El Times afirma que “no hemos llegado al punto de sufrir una crisis humanitaria precisamente gracias a la fortaleza de nuestra sociedad”, citando a un funcionario cubano. Pero la evidencia recogida en el propio reportaje contradice esa afirmación: familias exhaustas sin dormir por el calor, niños sin ventiladores, barrios enteros sin agua, hospitales sin insumos, transporte colapsado, inflación creciente, salarios de un dólar al día. Si eso no es una crisis humanitaria, ¿qué es?

El reportaje también omite un elemento central: la represión. Cuando un joven dice “tú sales a decir tu opinión a la calle y te meten preso”, el Times lo menciona como una frase aislada, sin contexto, sin cifras, sin análisis. No explica que Cuba tiene más de mil presos políticos, que la vigilancia digital se ha intensificado, que las protestas son sofocadas de inmediato, que la libertad de expresión está criminalizada. La crisis no solo es material: es política.
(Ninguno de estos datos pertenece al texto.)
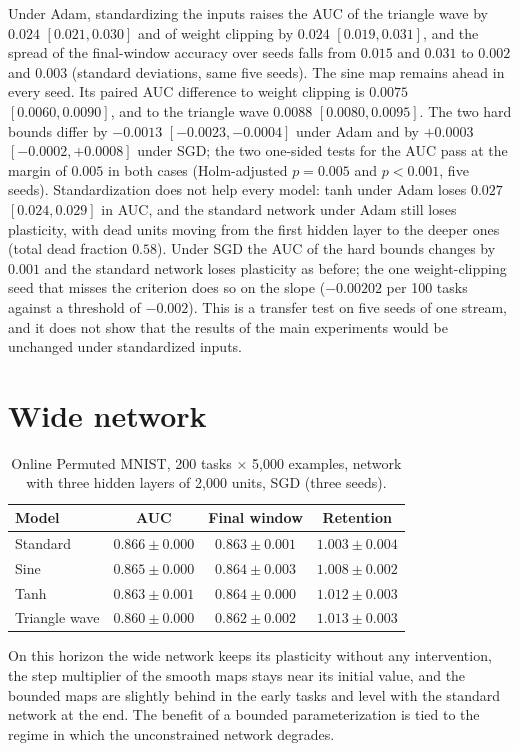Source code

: \documentclass[11pt,a4paper]{article}
\begin{document}
Under Adam, standardizing the inputs raises the AUC of the triangle wave by $0.024$ $[0.021,0.030]$ and of
weight clipping by $0.024$ $[0.019,0.031]$, and the spread of the final-window accuracy over seeds falls from
$0.015$ and $0.031$ to $0.002$ and $0.003$ (standard deviations, same five seeds). The sine map remains ahead in
every seed. Its paired AUC difference to weight clipping is $0.0075$ $[0.0060,0.0090]$, and to the
triangle wave $0.0088$ $[0.0080,0.0095]$. The two hard bounds differ by $-0.0013$ $[-0.0023,-0.0004]$ under Adam and by $+0.0003$
$[-0.0002,+0.0008]$ under SGD; the two one-sided tests for the AUC pass at the margin of $0.005$ in both cases
(Holm-adjusted $p=0.005$ and $p<0.001$, five seeds). Standardization does not help every model: tanh under Adam loses $0.027$
$[0.024,0.029]$ in AUC, and the standard network under Adam still loses plasticity, with dead units moving
from the first hidden layer to the deeper ones (total dead fraction $0.58$). Under SGD the AUC of the hard
bounds changes by $0.001$ and the standard network loses plasticity as before; the one weight-clipping seed
that misses the criterion does so on the slope ($-0.00202$ per 100 tasks against a threshold of $-0.002$).
This is a transfer test on five seeds of one stream, and it does not show that the results of the main
experiments would be unchanged under standardized inputs.

\section{Wide network}\label{app:wide}

\begin{table}[h]
  \centering\small
  \caption{Online Permuted MNIST, 200 tasks $\times$ 5{,}000 examples, network with three hidden layers of
  2{,}000 units, SGD (three seeds).}
  \label{tab:wide}
  \begin{tabular}{@{}lccc@{}}
    \toprule
    Model & AUC & Final window & Retention\\
    \midrule
    Standard      & $0.866\pm0.000$ & $0.863\pm0.001$ & $1.003\pm0.004$\\
    Sine          & $0.865\pm0.000$ & $0.864\pm0.003$ & $1.008\pm0.002$\\
    Tanh          & $0.863\pm0.001$ & $0.864\pm0.000$ & $1.012\pm0.003$\\
    Triangle wave & $0.860\pm0.000$ & $0.862\pm0.002$ & $1.013\pm0.003$\\
    \bottomrule
  \end{tabular}
\end{table}

On this horizon the wide network keeps its plasticity without any intervention, the step multiplier of the
smooth maps stays near its initial value, and the bounded maps are slightly behind in the early tasks and
level with the standard network at the end. The benefit of a bounded parameterization is tied to the regime
in which the unconstrained network degrades.
\end{document}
Finalmente, el artículo presenta al gobierno cubano como un actor racional que busca un acuerdo y una relación “constructiva y respetuosa” con Estados Unidos. Pero omite que el régimen ha rechazado reformas internas, ha perseguido a opositores, ha censurado a periodistas y ha encarcelado a ciudadanos por protestar contra los apagones. La crisis no es solo consecuencia de presiones externas: es consecuencia de decisiones internas.

El reportaje del Times es técnicamente impecable, visualmente poderoso y narrativamente atractivo. Pero su marco interpretativo favorece al régimen cubano al presentar la crisis como una tragedia causada desde afuera y mitigada por la resiliencia del pueblo y la astucia del Estado. La realidad es más compleja y más dura: Cuba ya estaba en crisis antes del bloqueo petrolero, y seguirá en crisis mientras el Estado mantenga un modelo que impide la prosperidad, la libertad y la dignidad de sus ciudadanos. La luz que falta en las calles cubanas también falta en el relato del Times.